After the client receives the certificate, it uses the locally configured public key of the trusted authority to verify and parse the certificate. The digital signature can be decrypted with the CA’s public key to obtain the certificate information digest. The client then calculates the digest of the current certificate according to the method described in the certificate and compares it with the received digest.

If the two digests match, it means the certificate was indeed issued for the server and has not been modified by a man-in-the-middle. An attacker may have the authority’s public key and may be able to read or attempt to modify the certificate content, but after modification the attacker would need to sign the certificate again. Without the authority’s private key, they cannot create a valid signature. Forced or random modification would cause the certificate content and certificate signature to mismatch, and the client would reject it.

Could an attacker apply for a certificate that displays the same server information and pretend to be the server? Under normal CA verification rules, this is not feasible. When an attacker requests certification from a CA, the CA requires proof of domain ownership, such as domain WHOIS information or access to the domain management email address. Since the attacker cannot provide proof that they own the target server’s domain, they cannot convince the CA to issue a valid certificate for that domain.

6. Practical considerations

Security considerations

HTTPS improves communication security, but it is not a universal solution to every security problem.

  1. The protection scope of HTTPS encryption is limited. It does little against certain types of attacks, such as hacker intrusion, denial-of-service attacks, and server hijacking.
  2. The trust chain behind SSL certificates is not absolutely safe. In particular, if a country or organization can control CA root certificates, man-in-the-middle attacks can still become possible.

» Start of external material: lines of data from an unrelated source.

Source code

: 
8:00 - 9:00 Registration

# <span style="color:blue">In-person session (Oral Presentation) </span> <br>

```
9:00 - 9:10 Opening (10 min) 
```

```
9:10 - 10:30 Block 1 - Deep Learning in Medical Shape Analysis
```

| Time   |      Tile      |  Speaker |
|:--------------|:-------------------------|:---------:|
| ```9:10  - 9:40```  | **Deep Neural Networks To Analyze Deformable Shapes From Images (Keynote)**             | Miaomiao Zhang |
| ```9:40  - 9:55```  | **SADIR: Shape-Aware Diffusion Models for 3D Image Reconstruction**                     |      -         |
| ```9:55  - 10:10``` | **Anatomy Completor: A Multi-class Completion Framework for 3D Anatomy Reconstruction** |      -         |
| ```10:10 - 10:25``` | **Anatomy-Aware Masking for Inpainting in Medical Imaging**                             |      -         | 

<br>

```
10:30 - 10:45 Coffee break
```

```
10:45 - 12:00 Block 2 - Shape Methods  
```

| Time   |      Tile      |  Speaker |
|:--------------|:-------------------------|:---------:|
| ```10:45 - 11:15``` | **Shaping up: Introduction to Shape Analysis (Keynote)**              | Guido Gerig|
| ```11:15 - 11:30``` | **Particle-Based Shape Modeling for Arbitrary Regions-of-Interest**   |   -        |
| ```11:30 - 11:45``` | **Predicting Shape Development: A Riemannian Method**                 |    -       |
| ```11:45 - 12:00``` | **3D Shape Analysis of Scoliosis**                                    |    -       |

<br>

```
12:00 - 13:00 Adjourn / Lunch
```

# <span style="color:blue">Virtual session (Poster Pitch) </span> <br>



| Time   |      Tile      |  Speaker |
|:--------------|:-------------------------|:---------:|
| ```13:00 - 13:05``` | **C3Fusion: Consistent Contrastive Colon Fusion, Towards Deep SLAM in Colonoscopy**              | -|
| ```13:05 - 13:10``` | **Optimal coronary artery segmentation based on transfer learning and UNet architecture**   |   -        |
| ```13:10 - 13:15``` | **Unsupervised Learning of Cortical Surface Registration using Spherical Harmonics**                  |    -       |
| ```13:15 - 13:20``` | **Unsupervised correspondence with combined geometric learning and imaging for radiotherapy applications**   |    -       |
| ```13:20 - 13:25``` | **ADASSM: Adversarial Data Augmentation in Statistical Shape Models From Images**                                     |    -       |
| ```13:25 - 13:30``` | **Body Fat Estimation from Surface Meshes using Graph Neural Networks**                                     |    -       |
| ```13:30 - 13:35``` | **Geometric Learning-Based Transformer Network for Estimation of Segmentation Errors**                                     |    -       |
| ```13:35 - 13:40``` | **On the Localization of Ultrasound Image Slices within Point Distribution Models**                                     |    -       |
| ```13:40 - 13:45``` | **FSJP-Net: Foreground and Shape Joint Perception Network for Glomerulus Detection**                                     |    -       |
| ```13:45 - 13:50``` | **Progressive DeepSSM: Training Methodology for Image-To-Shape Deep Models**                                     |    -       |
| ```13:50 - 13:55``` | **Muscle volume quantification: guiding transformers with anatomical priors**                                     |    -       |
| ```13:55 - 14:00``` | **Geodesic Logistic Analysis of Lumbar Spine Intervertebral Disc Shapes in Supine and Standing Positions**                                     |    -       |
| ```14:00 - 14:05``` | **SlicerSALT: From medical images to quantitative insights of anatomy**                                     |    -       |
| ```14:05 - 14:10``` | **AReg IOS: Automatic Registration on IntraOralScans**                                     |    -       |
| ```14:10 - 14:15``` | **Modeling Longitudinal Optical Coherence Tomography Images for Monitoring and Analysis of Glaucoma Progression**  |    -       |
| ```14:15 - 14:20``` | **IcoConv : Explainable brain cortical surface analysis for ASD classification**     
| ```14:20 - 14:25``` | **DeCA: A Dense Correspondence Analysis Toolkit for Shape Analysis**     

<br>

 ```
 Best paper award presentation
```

A man-in-the-middle attack, often abbreviated as MITM, refers to an attacker intercepting and potentially modifying network communication data. MITM attacks can be passive or active. A passive MITM attack only steals communication data without changing it, while an active MITM attack both steals and modifies the communication data. Common man-in-the-middle attacks often occur on public Wi-Fi networks or public routers.

Cost and performance considerations

HTTPS also comes with practical costs:

  1. SSL certificates usually need to be purchased or applied for, and certificates with more powerful features tend to cost more.
  2. SSL certificates often need to be bound to IP addresses. Traditionally, multiple domains could not be bound to the same IP for SSL usage, and IPv4 resources cannot support that kind of consumption. SSL extensions can partially solve this problem, but they are more complicated and require browser and operating system support. Windows XP does not support this extension, and considering its historical installation base, this feature was once of limited practical value.
  3. According to ACM CoNEXT data, using HTTPS can increase page loading time by nearly 50% and increase power consumption by 10% to 20%.
  4. HTTPS connection caching is not as efficient as HTTP, which can increase traffic costs.
  5. HTTPS consumes significantly more server-side resources. Websites with many visitors may need to invest more in infrastructure.
  6. The HTTPS handshake phase is relatively time-consuming and can affect website response speed and user experience.

A more balanced approach is to apply HTTPS where sensitive information is involved and use HTTP where encryption is less critical. For example, a site may use HTTP on its public homepage while switching to HTTPS for pages involving user information, login, or registration.